'''

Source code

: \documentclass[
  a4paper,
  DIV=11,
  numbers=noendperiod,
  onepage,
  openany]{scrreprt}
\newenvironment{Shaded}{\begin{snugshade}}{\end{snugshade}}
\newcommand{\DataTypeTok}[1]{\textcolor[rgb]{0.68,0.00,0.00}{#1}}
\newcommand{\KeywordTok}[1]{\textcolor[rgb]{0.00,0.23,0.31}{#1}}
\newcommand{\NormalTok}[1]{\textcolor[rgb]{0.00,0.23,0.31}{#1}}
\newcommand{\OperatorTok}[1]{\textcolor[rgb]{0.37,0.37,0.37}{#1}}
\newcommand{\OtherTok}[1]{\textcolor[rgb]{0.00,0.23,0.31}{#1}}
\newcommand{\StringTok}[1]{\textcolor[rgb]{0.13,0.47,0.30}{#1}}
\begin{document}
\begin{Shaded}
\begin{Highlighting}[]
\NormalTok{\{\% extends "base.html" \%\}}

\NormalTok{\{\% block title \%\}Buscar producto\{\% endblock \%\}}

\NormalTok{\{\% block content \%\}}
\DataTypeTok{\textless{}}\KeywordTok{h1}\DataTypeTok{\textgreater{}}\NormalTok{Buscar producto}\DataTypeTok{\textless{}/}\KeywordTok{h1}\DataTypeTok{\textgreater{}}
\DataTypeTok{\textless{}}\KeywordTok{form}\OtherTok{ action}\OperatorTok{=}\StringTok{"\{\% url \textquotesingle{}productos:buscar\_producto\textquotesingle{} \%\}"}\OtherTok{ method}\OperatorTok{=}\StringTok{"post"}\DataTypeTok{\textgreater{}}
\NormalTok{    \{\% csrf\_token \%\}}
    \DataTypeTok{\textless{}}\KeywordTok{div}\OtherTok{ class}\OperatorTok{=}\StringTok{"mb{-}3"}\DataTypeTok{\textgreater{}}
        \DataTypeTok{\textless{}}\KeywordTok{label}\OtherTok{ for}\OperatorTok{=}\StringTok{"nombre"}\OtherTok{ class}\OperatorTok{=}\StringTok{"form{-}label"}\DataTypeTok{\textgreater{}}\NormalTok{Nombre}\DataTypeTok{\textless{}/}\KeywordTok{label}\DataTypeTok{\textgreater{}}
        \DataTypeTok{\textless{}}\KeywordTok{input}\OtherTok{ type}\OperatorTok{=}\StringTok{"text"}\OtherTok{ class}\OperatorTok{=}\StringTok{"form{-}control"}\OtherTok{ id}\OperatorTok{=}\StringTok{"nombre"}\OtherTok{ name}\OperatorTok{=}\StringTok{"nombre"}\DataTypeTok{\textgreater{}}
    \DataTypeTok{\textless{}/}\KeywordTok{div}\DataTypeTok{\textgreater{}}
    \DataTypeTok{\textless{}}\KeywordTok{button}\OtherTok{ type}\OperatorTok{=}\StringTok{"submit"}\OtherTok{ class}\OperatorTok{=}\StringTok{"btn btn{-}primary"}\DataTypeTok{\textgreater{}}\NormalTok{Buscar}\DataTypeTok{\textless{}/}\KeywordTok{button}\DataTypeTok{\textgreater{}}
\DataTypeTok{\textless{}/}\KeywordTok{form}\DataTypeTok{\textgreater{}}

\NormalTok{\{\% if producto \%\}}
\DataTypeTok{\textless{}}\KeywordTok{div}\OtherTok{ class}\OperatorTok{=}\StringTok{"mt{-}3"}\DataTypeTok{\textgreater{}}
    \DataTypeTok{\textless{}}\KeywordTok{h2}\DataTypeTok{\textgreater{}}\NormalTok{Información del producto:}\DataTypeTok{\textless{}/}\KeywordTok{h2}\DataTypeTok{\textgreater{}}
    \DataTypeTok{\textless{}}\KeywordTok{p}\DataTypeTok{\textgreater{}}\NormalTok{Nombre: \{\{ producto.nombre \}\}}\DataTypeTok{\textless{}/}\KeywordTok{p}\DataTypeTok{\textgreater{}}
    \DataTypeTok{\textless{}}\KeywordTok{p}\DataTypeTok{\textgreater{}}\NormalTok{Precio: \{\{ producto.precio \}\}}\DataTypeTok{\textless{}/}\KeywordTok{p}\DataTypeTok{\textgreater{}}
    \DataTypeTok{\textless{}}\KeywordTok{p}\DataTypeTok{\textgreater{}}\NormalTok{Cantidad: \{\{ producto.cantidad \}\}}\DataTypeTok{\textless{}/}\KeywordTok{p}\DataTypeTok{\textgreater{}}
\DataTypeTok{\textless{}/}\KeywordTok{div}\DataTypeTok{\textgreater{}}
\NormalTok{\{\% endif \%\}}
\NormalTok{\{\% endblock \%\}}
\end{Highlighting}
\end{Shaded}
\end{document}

'''

## DESCRIPTION OF THE TASK
The answer must be all of the entries, restated exactly.

## WRITTEN SOLUTION
Source code

: \documentclass[
  a4paper,
  DIV=11,
  numbers=noendperiod,
  onepage,
  openany]{scrreprt}
\newenvironment{Shaded}{\begin{snugshade}}{\end{snugshade}}
\newcommand{\DataTypeTok}[1]{\textcolor[rgb]{0.68,0.00,0.00}{#1}}
\newcommand{\KeywordTok}[1]{\textcolor[rgb]{0.00,0.23,0.31}{#1}}
\newcommand{\NormalTok}[1]{\textcolor[rgb]{0.00,0.23,0.31}{#1}}
\newcommand{\OperatorTok}[1]{\textcolor[rgb]{0.37,0.37,0.37}{#1}}
\newcommand{\OtherTok}[1]{\textcolor[rgb]{0.00,0.23,0.31}{#1}}
\newcommand{\StringTok}[1]{\textcolor[rgb]{0.13,0.47,0.30}{#1}}
\begin{document}
\begin{Shaded}
\begin{Highlighting}[]
\NormalTok{\{\% extends "base.html" \%\}}

\NormalTok{\{\% block title \%\}Buscar producto\{\% endblock \%\}}

\NormalTok{\{\% block content \%\}}
\DataTypeTok{\textless{}}\KeywordTok{h1}\DataTypeTok{\textgreater{}}\NormalTok{Buscar producto}\DataTypeTok{\textless{}/}\KeywordTok{h1}\DataTypeTok{\textgreater{}}
\DataTypeTok{\textless{}}\KeywordTok{form}\OtherTok{ action}\OperatorTok{=}\StringTok{"\{\% url \textquotesingle{}productos:buscar\_producto\textquotesingle{} \%\}"}\OtherTok{ method}\OperatorTok{=}\StringTok{"post"}\DataTypeTok{\textgreater{}}
\NormalTok{    \{\% csrf\_token \%\}}
    \DataTypeTok{\textless{}}\KeywordTok{div}\OtherTok{ class}\OperatorTok{=}\StringTok{"mb{-}3"}\DataTypeTok{\textgreater{}}
        \DataTypeTok{\textless{}}\KeywordTok{label}\OtherTok{ for}\OperatorTok{=}\StringTok{"nombre"}\OtherTok{ class}\OperatorTok{=}\StringTok{"form{-}label"}\DataTypeTok{\textgreater{}}\NormalTok{Nombre}\DataTypeTok{\textless{}/}\KeywordTok{label}\DataTypeTok{\textgreater{}}
        \DataTypeTok{\textless{}}\KeywordTok{input}\OtherTok{ type}\OperatorTok{=}\StringTok{"text"}\OtherTok{ class}\OperatorTok{=}\StringTok{"form{-}control"}\OtherTok{ id}\OperatorTok{=}\StringTok{"nombre"}\OtherTok{ name}\OperatorTok{=}\StringTok{"nombre"}\DataTypeTok{\textgreater{}}
    \DataTypeTok{\textless{}/}\KeywordTok{div}\DataTypeTok{\textgreater{}}
    \DataTypeTok{\textless{}}\KeywordTok{button}\OtherTok{ type}\OperatorTok{=}\StringTok{"submit"}\OtherTok{ class}\OperatorTok{=}\StringTok{"btn btn{-}primary"}\DataTypeTok{\textgreater{}}\NormalTok{Buscar}\DataTypeTok{\textless{}/}\KeywordTok{button}\DataTypeTok{\textgreater{}}
\DataTypeTok{\textless{}/}\KeywordTok{form}\DataTypeTok{\textgreater{}}

\NormalTok{\{\% if producto \%\}}
\DataTypeTok{\textless{}}\KeywordTok{div}\OtherTok{ class}\OperatorTok{=}\StringTok{"mt{-}3"}\DataTypeTok{\textgreater{}}
    \DataTypeTok{\textless{}}\KeywordTok{h2}\DataTypeTok{\textgreater{}}\NormalTok{Información del producto:}\DataTypeTok{\textless{}/}\KeywordTok{h2}\DataTypeTok{\textgreater{}}
    \DataTypeTok{\textless{}}\KeywordTok{p}\DataTypeTok{\textgreater{}}\NormalTok{Nombre: \{\{ producto.nombre \}\}}\DataTypeTok{\textless{}/}\KeywordTok{p}\DataTypeTok{\textgreater{}}
    \DataTypeTok{\textless{}}\KeywordTok{p}\DataTypeTok{\textgreater{}}\NormalTok{Precio: \{\{ producto.precio \}\}}\DataTypeTok{\textless{}/}\KeywordTok{p}\DataTypeTok{\textgreater{}}
    \DataTypeTok{\textless{}}\KeywordTok{p}\DataTypeTok{\textgreater{}}\NormalTok{Cantidad: \{\{ producto.cantidad \}\}}\DataTypeTok{\textless{}/}\KeywordTok{p}\DataTypeTok{\textgreater{}}
\DataTypeTok{\textless{}/}\KeywordTok{div}\DataTypeTok{\textgreater{}}
\NormalTok{\{\% endif \%\}}
\NormalTok{\{\% endblock \%\}}
\end{Highlighting}
\end{Shaded}
\end{document}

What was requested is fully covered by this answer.